--- DATA TO USE ---

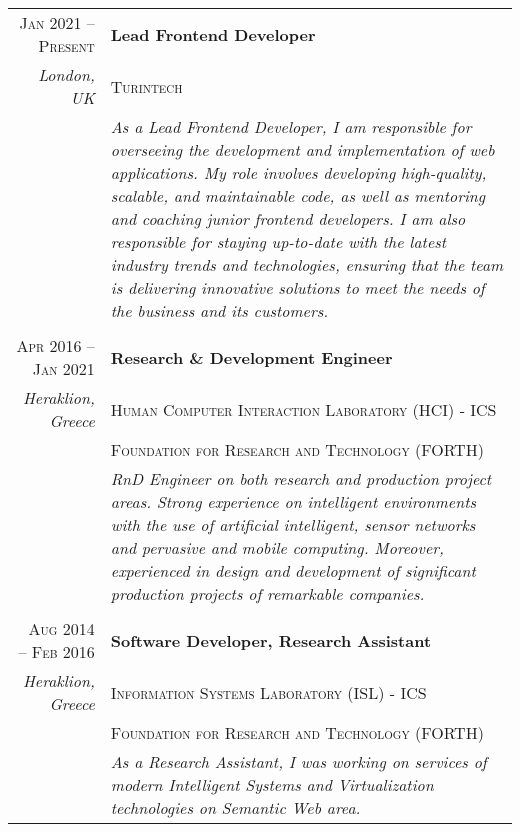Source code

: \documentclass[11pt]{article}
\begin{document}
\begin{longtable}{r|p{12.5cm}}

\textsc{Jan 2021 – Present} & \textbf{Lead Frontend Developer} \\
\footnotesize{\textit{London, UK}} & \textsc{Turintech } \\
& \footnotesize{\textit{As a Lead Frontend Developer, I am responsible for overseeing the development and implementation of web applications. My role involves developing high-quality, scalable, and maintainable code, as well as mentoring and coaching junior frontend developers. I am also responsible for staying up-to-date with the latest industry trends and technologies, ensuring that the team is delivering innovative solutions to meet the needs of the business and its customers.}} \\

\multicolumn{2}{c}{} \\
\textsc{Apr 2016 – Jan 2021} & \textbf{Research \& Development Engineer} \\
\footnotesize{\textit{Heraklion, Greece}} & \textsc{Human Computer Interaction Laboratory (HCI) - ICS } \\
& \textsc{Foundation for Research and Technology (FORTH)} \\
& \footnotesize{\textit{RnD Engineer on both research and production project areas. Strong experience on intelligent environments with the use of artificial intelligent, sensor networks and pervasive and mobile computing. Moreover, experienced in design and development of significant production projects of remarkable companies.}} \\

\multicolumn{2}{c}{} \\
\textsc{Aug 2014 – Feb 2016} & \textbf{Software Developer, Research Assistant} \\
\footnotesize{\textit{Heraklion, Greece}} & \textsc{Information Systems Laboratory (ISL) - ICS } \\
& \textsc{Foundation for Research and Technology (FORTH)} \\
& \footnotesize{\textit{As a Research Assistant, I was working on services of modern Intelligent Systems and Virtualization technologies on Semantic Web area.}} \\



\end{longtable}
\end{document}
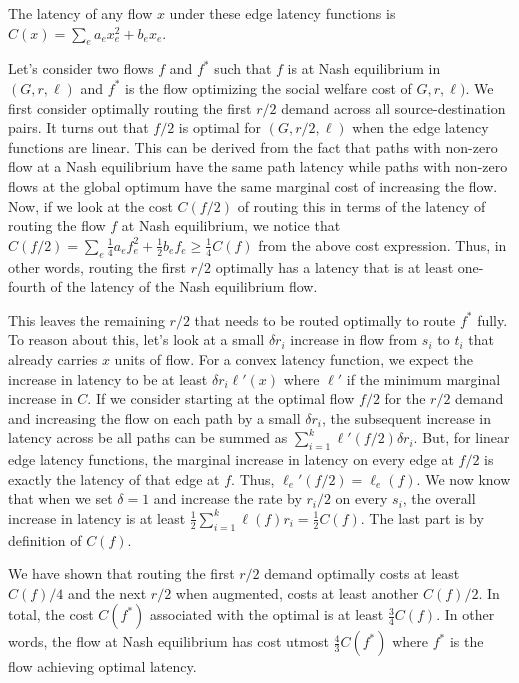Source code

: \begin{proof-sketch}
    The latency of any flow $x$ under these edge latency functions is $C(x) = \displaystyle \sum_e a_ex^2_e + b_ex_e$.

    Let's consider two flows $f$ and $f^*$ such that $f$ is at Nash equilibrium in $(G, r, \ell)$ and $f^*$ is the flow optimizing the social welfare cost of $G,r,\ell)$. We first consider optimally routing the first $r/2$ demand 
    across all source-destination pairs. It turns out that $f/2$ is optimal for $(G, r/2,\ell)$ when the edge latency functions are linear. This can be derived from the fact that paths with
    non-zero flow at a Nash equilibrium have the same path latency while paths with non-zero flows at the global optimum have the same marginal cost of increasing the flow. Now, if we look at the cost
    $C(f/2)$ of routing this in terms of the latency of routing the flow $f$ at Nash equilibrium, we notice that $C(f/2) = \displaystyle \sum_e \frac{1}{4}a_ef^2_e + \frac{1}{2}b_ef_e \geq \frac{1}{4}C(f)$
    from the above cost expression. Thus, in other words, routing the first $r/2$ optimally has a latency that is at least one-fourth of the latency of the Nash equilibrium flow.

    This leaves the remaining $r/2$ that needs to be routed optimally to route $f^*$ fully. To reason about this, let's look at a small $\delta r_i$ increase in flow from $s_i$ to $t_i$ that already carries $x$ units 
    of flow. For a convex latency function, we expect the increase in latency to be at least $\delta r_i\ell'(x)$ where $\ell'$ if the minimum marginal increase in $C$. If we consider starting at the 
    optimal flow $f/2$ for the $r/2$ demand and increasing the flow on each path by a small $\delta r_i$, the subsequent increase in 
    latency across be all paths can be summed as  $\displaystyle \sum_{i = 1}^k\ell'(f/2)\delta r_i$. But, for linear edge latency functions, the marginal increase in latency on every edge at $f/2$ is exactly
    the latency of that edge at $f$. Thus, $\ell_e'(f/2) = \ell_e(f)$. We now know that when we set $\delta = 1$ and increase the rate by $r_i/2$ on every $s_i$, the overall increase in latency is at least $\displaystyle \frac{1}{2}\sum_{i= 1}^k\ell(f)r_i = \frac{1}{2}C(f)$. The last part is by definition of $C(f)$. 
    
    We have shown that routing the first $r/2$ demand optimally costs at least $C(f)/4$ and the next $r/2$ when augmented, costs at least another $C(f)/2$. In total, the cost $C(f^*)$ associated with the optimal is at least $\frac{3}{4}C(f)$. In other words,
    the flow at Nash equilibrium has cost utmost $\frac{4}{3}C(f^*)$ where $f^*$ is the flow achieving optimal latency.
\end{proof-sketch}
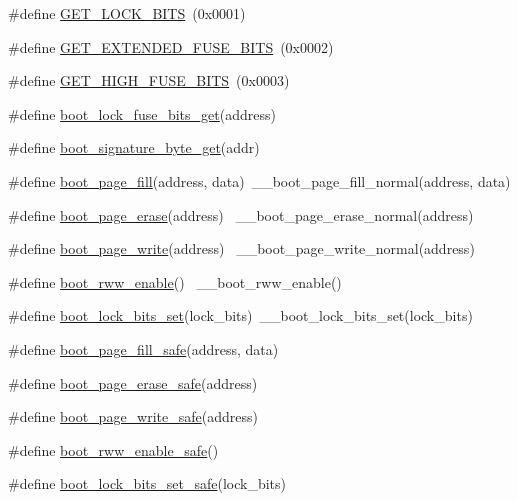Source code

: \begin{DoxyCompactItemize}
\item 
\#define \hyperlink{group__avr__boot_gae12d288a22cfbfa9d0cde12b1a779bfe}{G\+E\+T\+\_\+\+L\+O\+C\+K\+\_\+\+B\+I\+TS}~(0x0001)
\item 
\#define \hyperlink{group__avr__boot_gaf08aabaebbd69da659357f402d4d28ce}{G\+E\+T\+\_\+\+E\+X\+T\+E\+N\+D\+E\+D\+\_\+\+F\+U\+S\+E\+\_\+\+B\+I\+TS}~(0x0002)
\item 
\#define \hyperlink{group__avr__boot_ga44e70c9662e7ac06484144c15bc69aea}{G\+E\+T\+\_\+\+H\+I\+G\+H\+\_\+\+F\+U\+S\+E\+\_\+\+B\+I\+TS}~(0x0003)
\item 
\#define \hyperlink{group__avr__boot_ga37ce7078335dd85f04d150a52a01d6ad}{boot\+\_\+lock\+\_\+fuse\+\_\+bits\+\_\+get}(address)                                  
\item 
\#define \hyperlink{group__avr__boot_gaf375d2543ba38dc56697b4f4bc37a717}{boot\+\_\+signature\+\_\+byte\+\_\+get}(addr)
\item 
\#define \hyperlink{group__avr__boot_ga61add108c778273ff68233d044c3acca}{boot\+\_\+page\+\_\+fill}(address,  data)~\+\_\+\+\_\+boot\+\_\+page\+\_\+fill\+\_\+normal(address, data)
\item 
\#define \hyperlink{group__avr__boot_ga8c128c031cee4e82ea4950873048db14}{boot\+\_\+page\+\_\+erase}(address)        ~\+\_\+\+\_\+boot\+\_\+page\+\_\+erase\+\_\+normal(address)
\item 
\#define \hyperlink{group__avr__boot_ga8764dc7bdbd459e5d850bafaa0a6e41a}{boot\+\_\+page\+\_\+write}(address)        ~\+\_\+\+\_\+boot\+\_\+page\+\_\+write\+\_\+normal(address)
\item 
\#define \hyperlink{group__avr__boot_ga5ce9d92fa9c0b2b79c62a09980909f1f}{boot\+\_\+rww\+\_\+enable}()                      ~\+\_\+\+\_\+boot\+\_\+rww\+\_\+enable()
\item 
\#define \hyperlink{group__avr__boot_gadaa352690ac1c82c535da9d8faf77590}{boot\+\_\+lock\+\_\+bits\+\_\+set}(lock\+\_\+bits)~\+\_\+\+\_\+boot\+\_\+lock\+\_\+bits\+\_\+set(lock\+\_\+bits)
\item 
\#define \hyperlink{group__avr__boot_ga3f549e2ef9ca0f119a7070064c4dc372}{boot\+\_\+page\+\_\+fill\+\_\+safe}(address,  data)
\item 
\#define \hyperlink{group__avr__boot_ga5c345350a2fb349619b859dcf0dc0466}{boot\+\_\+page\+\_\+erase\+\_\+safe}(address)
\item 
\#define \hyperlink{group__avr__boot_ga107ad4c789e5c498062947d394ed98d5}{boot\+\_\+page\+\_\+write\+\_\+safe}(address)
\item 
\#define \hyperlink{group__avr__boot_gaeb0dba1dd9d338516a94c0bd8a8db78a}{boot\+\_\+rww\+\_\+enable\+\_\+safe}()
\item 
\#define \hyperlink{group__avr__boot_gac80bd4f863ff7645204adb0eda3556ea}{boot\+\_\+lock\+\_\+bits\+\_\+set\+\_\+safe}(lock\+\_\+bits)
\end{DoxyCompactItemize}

---

= WHAT NEEDS TO BE DONE =
Where an entry holds a picture, drop it and transcribe everything else exactly.

= ANSWER BELOW =
Source code

: \documentclass[11pt]{article}
\begin{document}
\begin{longtable}{r|p{12.5cm}}

\textsc{Jan 2021 – Present} & \textbf{Lead Frontend Developer} \\
\footnotesize{\textit{London, UK}} & \textsc{Turintech } \\
& \footnotesize{\textit{As a Lead Frontend Developer, I am responsible for overseeing the development and implementation of web applications. My role involves developing high-quality, scalable, and maintainable code, as well as mentoring and coaching junior frontend developers. I am also responsible for staying up-to-date with the latest industry trends and technologies, ensuring that the team is delivering innovative solutions to meet the needs of the business and its customers.}} \\

\multicolumn{2}{c}{} \\
\textsc{Apr 2016 – Jan 2021} & \textbf{Research \& Development Engineer} \\
\footnotesize{\textit{Heraklion, Greece}} & \textsc{Human Computer Interaction Laboratory (HCI) - ICS } \\
& \textsc{Foundation for Research and Technology (FORTH)} \\
& \footnotesize{\textit{RnD Engineer on both research and production project areas. Strong experience on intelligent environments with the use of artificial intelligent, sensor networks and pervasive and mobile computing. Moreover, experienced in design and development of significant production projects of remarkable companies.}} \\

\multicolumn{2}{c}{} \\
\textsc{Aug 2014 – Feb 2016} & \textbf{Software Developer, Research Assistant} \\
\footnotesize{\textit{Heraklion, Greece}} & \textsc{Information Systems Laboratory (ISL) - ICS } \\
& \textsc{Foundation for Research and Technology (FORTH)} \\
& \footnotesize{\textit{As a Research Assistant, I was working on services of modern Intelligent Systems and Virtualization technologies on Semantic Web area.}} \\



\end{longtable}
\end{document}
Source code

: \begin{proof-sketch}
    The latency of any flow $x$ under these edge latency functions is $C(x) = \displaystyle \sum_e a_ex^2_e + b_ex_e$.

    Let's consider two flows $f$ and $f^*$ such that $f$ is at Nash equilibrium in $(G, r, \ell)$ and $f^*$ is the flow optimizing the social welfare cost of $G,r,\ell)$. We first consider optimally routing the first $r/2$ demand 
    across all source-destination pairs. It turns out that $f/2$ is optimal for $(G, r/2,\ell)$ when the edge latency functions are linear. This can be derived from the fact that paths with
    non-zero flow at a Nash equilibrium have the same path latency while paths with non-zero flows at the global optimum have the same marginal cost of increasing the flow. Now, if we look at the cost
    $C(f/2)$ of routing this in terms of the latency of routing the flow $f$ at Nash equilibrium, we notice that $C(f/2) = \displaystyle \sum_e \frac{1}{4}a_ef^2_e + \frac{1}{2}b_ef_e \geq \frac{1}{4}C(f)$
    from the above cost expression. Thus, in other words, routing the first $r/2$ optimally has a latency that is at least one-fourth of the latency of the Nash equilibrium flow.

    This leaves the remaining $r/2$ that needs to be routed optimally to route $f^*$ fully. To reason about this, let's look at a small $\delta r_i$ increase in flow from $s_i$ to $t_i$ that already carries $x$ units 
    of flow. For a convex latency function, we expect the increase in latency to be at least $\delta r_i\ell'(x)$ where $\ell'$ if the minimum marginal increase in $C$. If we consider starting at the 
    optimal flow $f/2$ for the $r/2$ demand and increasing the flow on each path by a small $\delta r_i$, the subsequent increase in 
    latency across be all paths can be summed as  $\displaystyle \sum_{i = 1}^k\ell'(f/2)\delta r_i$. But, for linear edge latency functions, the marginal increase in latency on every edge at $f/2$ is exactly
    the latency of that edge at $f$. Thus, $\ell_e'(f/2) = \ell_e(f)$. We now know that when we set $\delta = 1$ and increase the rate by $r_i/2$ on every $s_i$, the overall increase in latency is at least $\displaystyle \frac{1}{2}\sum_{i= 1}^k\ell(f)r_i = \frac{1}{2}C(f)$. The last part is by definition of $C(f)$. 
    
    We have shown that routing the first $r/2$ demand optimally costs at least $C(f)/4$ and the next $r/2$ when augmented, costs at least another $C(f)/2$. In total, the cost $C(f^*)$ associated with the optimal is at least $\frac{3}{4}C(f)$. In other words,
    the flow at Nash equilibrium has cost utmost $\frac{4}{3}C(f^*)$ where $f^*$ is the flow achieving optimal latency.
\end{proof-sketch}
Source code

: \begin{DoxyCompactItemize}
\item 
\#define \hyperlink{group__avr__boot_gae12d288a22cfbfa9d0cde12b1a779bfe}{G\+E\+T\+\_\+\+L\+O\+C\+K\+\_\+\+B\+I\+TS}~(0x0001)
\item 
\#define \hyperlink{group__avr__boot_gaf08aabaebbd69da659357f402d4d28ce}{G\+E\+T\+\_\+\+E\+X\+T\+E\+N\+D\+E\+D\+\_\+\+F\+U\+S\+E\+\_\+\+B\+I\+TS}~(0x0002)
\item 
\#define \hyperlink{group__avr__boot_ga44e70c9662e7ac06484144c15bc69aea}{G\+E\+T\+\_\+\+H\+I\+G\+H\+\_\+\+F\+U\+S\+E\+\_\+\+B\+I\+TS}~(0x0003)
\item 
\#define \hyperlink{group__avr__boot_ga37ce7078335dd85f04d150a52a01d6ad}{boot\+\_\+lock\+\_\+fuse\+\_\+bits\+\_\+get}(address)                                  
\item 
\#define \hyperlink{group__avr__boot_gaf375d2543ba38dc56697b4f4bc37a717}{boot\+\_\+signature\+\_\+byte\+\_\+get}(addr)
\item 
\#define \hyperlink{group__avr__boot_ga61add108c778273ff68233d044c3acca}{boot\+\_\+page\+\_\+fill}(address,  data)~\+\_\+\+\_\+boot\+\_\+page\+\_\+fill\+\_\+normal(address, data)
\item 
\#define \hyperlink{group__avr__boot_ga8c128c031cee4e82ea4950873048db14}{boot\+\_\+page\+\_\+erase}(address)        ~\+\_\+\+\_\+boot\+\_\+page\+\_\+erase\+\_\+normal(address)
\item 
\#define \hyperlink{group__avr__boot_ga8764dc7bdbd459e5d850bafaa0a6e41a}{boot\+\_\+page\+\_\+write}(address)        ~\+\_\+\+\_\+boot\+\_\+page\+\_\+write\+\_\+normal(address)
\item 
\#define \hyperlink{group__avr__boot_ga5ce9d92fa9c0b2b79c62a09980909f1f}{boot\+\_\+rww\+\_\+enable}()                      ~\+\_\+\+\_\+boot\+\_\+rww\+\_\+enable()
\item 
\#define \hyperlink{group__avr__boot_gadaa352690ac1c82c535da9d8faf77590}{boot\+\_\+lock\+\_\+bits\+\_\+set}(lock\+\_\+bits)~\+\_\+\+\_\+boot\+\_\+lock\+\_\+bits\+\_\+set(lock\+\_\+bits)
\item 
\#define \hyperlink{group__avr__boot_ga3f549e2ef9ca0f119a7070064c4dc372}{boot\+\_\+page\+\_\+fill\+\_\+safe}(address,  data)
\item 
\#define \hyperlink{group__avr__boot_ga5c345350a2fb349619b859dcf0dc0466}{boot\+\_\+page\+\_\+erase\+\_\+safe}(address)
\item 
\#define \hyperlink{group__avr__boot_ga107ad4c789e5c498062947d394ed98d5}{boot\+\_\+page\+\_\+write\+\_\+safe}(address)
\item 
\#define \hyperlink{group__avr__boot_gaeb0dba1dd9d338516a94c0bd8a8db78a}{boot\+\_\+rww\+\_\+enable\+\_\+safe}()
\item 
\#define \hyperlink{group__avr__boot_gac80bd4f863ff7645204adb0eda3556ea}{boot\+\_\+lock\+\_\+bits\+\_\+set\+\_\+safe}(lock\+\_\+bits)
\end{DoxyCompactItemize}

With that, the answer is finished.